Following some more montageing, Buttermaker finds a sponsor for the team (Chico’s Bail Bonds) and recruits a great pitcher, his ex’s daughter, Amanda (Sammi Kane Kraft, a real life Little League pitcher) and a great hitter, long-haired, just-out-of-juvie skater boi Kelly (Jeffrey Davies), who has a crush on Amanda. The other kids keep on for the aren’t-they-cute effect, as the film is vaguely nostalgic for a time when little kids pronouncing obscenities was considered hilarious mischief. Worse, Buttermaker’s efforts to “get down” with his token black player, Ahmad Abdul Rahim (Kenneth “K.C.” Harris), lead to slogany appreciation for the struggle (“Don’t trust whitey”) and the requisite “the shizzle.”
Even for a remake Bad News Bears is surprisingly unimaginative. Worse, its editing seems addled. That’s not to say Buttermaker lacks a trajectory. “Underneath all this bad behavior and language,” says Linklater, “He’s really like a good guy, or, down there somewhere. You could say that about anybody.” Though Buttermaker’s lesson-learning has to do with his generosity with the kids, it’s framed by his relationships with Liz (with whom he does end up in bed, after she confesses her attraction to “the bad-boy, sexy scumbag” type) and the other notable adult in the film, the rival team’s coach Bullock (Greg Kinnear). This guy’s childish behavior makes Buttermaker seem relatively adult, but the contest is hardly worth the time it takes on screen. Bullock complains that Buttermaker is irresponsible, dishonest, and lazy, then cheats, fumes, and fusses.

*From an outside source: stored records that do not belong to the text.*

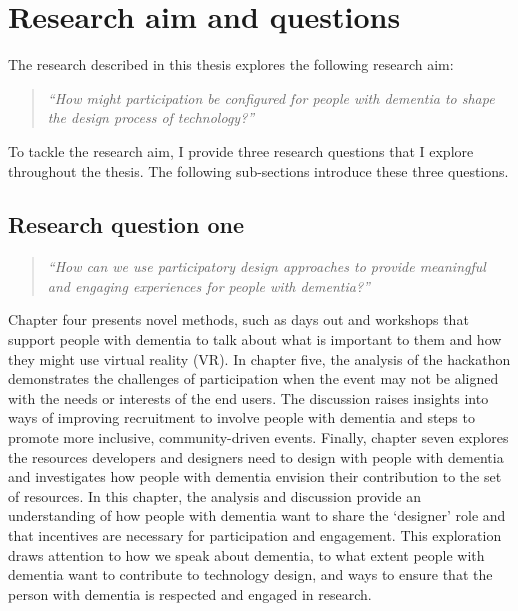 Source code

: \section{Research aim and questions}
\label{Intro:RQ}
The research described in this thesis explores the following research aim:
\begin{quote}
    \textit{``How might participation be configured for people with dementia to shape the design process of technology?''}
\end{quote}
To tackle the research aim, I provide three research questions that I explore throughout the thesis. The following sub-sections introduce these three questions.

\subsection{Research question one}
\label{RQ1}
\begin{quote}
\textit{``How can we use participatory design approaches to provide meaningful and engaging experiences for people with dementia?''}
\end{quote}
Chapter four presents novel methods, such as days out and workshops that support people with dementia to talk about what is important to them and how they might use virtual reality (VR). In chapter five, the analysis of the hackathon demonstrates the challenges of participation when the event may not be aligned with the needs or interests of the end users. The discussion raises insights into ways of improving recruitment to involve people with dementia and steps to promote more inclusive, community-driven events. Finally, chapter seven explores the resources developers and designers need to design with people with dementia and investigates how people with dementia envision their contribution to the set of resources. In this chapter, the analysis and discussion provide an understanding of how people with dementia want to share the `designer' role and that incentives are necessary for participation and engagement. This exploration draws attention to how we speak about dementia, to what extent people with dementia want to contribute to technology design, and ways to ensure that the person with dementia is respected and engaged in research.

The distinction between the men appears to be something about principle — Buttermaker ends up having a couple, where Bullock reveals he will use his own son to cheat to win a Little League championship — but the line is pretty thin. More to the point, it doesn’t matter. Where Matthau and Tatum O’Neal worked a moment when adult redemption by association with children seemed a worthy aim, now it seems quaint, tired, and a little creepy.